Wheat beer is becoming a more and more popular type of beer.However, much like other types of beer, no two wheat beers are the same. Do you know the differences?
What makes wheat beer different is the easiest part, and that’s simply the use of wheat in the brewing process. A typical wheat beer is brewed with 30-70 percent wheat malt. The remainder is barley malt, the same kind used to brew other types of beer.
According to About Food that wheat also delivers additional protein to a beer, versus the regular barely. This also creates a haze in the beer itself, and contributes to thicker, long lasting heads on the beer.

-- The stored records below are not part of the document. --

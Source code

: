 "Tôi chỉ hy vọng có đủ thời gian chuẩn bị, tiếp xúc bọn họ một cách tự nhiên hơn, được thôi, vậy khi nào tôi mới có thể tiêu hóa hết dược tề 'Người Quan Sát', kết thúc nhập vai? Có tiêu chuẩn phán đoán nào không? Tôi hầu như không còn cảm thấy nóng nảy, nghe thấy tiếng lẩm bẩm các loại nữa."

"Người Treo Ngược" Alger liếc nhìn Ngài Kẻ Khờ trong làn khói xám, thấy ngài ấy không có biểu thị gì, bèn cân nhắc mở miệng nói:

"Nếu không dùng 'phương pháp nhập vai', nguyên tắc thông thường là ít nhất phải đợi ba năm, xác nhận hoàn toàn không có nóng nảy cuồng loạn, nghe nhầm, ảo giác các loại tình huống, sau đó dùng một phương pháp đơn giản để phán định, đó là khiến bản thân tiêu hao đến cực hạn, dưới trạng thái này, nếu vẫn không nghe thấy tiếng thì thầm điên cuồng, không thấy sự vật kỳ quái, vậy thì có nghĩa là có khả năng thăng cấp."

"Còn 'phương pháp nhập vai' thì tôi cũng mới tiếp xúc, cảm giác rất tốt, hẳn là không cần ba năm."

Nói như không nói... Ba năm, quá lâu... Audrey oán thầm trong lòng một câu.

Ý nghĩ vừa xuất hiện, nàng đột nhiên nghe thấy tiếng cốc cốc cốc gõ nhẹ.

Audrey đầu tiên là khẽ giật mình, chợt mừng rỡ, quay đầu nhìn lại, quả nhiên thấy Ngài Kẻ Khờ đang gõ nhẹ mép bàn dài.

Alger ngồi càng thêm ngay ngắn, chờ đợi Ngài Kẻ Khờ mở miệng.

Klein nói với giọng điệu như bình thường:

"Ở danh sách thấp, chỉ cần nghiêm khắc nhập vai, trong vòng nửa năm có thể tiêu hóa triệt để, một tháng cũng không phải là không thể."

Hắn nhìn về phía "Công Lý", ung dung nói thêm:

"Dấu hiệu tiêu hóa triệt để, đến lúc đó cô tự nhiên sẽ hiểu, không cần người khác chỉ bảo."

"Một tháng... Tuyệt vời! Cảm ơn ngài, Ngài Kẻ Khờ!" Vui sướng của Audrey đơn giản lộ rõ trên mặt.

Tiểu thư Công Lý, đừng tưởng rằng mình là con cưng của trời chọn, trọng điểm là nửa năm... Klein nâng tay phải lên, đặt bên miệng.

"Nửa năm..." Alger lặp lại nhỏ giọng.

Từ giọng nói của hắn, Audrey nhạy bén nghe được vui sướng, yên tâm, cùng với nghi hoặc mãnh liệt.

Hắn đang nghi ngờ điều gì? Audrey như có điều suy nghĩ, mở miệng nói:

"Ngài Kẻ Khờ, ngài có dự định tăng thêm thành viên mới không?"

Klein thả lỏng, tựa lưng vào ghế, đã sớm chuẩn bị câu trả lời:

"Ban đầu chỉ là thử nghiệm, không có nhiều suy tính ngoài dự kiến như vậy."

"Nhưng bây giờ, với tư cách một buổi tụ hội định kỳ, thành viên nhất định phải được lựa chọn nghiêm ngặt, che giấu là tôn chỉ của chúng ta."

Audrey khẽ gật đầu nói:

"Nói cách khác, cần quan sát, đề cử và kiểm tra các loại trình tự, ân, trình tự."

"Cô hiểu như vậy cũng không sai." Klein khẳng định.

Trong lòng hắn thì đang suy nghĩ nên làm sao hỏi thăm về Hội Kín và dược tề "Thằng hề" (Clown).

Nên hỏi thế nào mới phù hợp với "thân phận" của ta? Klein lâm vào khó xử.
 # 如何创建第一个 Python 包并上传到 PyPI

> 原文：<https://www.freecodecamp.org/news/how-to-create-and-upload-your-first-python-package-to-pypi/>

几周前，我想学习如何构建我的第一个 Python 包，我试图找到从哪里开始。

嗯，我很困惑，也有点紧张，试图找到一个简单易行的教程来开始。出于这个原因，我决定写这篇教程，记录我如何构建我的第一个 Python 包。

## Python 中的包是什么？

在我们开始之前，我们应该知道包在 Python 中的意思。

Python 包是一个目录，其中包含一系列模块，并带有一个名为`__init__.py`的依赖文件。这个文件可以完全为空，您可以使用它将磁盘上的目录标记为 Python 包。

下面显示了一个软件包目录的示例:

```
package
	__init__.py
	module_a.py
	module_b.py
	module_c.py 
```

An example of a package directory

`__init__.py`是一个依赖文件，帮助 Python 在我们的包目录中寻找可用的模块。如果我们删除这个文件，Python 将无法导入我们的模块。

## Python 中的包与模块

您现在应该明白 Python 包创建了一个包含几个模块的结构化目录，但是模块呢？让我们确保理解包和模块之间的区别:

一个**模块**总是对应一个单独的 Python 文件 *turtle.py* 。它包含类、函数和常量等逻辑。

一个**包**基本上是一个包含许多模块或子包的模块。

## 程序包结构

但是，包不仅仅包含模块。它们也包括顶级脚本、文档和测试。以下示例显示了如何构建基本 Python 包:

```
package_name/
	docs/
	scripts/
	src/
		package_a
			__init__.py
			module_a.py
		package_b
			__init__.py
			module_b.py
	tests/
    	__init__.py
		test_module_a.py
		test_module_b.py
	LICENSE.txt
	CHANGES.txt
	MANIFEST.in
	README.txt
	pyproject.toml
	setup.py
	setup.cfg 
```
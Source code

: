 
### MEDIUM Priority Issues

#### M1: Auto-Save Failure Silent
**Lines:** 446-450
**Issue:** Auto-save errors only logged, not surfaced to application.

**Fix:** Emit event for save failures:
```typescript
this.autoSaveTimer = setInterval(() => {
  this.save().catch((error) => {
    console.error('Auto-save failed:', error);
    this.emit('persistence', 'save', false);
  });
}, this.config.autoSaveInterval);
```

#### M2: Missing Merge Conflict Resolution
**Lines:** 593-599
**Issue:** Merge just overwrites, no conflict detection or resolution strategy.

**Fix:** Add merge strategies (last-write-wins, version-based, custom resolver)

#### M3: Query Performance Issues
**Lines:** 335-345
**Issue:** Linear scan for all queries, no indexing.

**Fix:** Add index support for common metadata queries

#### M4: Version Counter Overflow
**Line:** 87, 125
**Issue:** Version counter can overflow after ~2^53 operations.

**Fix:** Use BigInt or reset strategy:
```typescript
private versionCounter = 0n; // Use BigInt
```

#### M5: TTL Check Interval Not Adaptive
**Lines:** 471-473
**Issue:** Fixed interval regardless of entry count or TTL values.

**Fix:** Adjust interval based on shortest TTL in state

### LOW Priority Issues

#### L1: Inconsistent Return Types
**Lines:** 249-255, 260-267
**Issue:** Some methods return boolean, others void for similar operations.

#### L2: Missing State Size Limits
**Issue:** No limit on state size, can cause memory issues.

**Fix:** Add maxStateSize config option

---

Added to that is the delivery of a silky, effervescent, light taste to wheat beers, that often makes them an ideal beer to drink on a hot, summers day.
There are two common forms of wheat beer: German white beer (Weißbier in German), which is a beer made with at least 50% wheat to barley, and Dutch white beer (witbier in Dutch), which is beer that uses flavorings such as orange peel and coriander, to give the beer itself a slightly different taste.
Wheat beer made in English speaking countries either follows the traditional styles of wheat beer, or is occasionally a hybrid with a more common form of beer.
Less common, but rising in popularity, are dark wheat beers, which as the name suggests, are indeed darker, and have a deeper flavor. The two primary types of dark styles include Dunkelweizen, and Weizenbock.
Both beers include malts that contribute a chestnut brown color, while delivering rich roasted flavors of both the malt itself, and often banana and clove notes from the yeast.
For those who may not be huge fans of stronger beers, the Krystal style of wheat beer may be your best bet. It is a clear wheat beer, that unlike other forms, is filtered. The filtering removes much of the richness of the beer’s flavor, so they are a lighter drink but they do retain some taste.
Whatever your fancy, if you’re a beer drinker, there is a wheat beer out there that is ideal for you.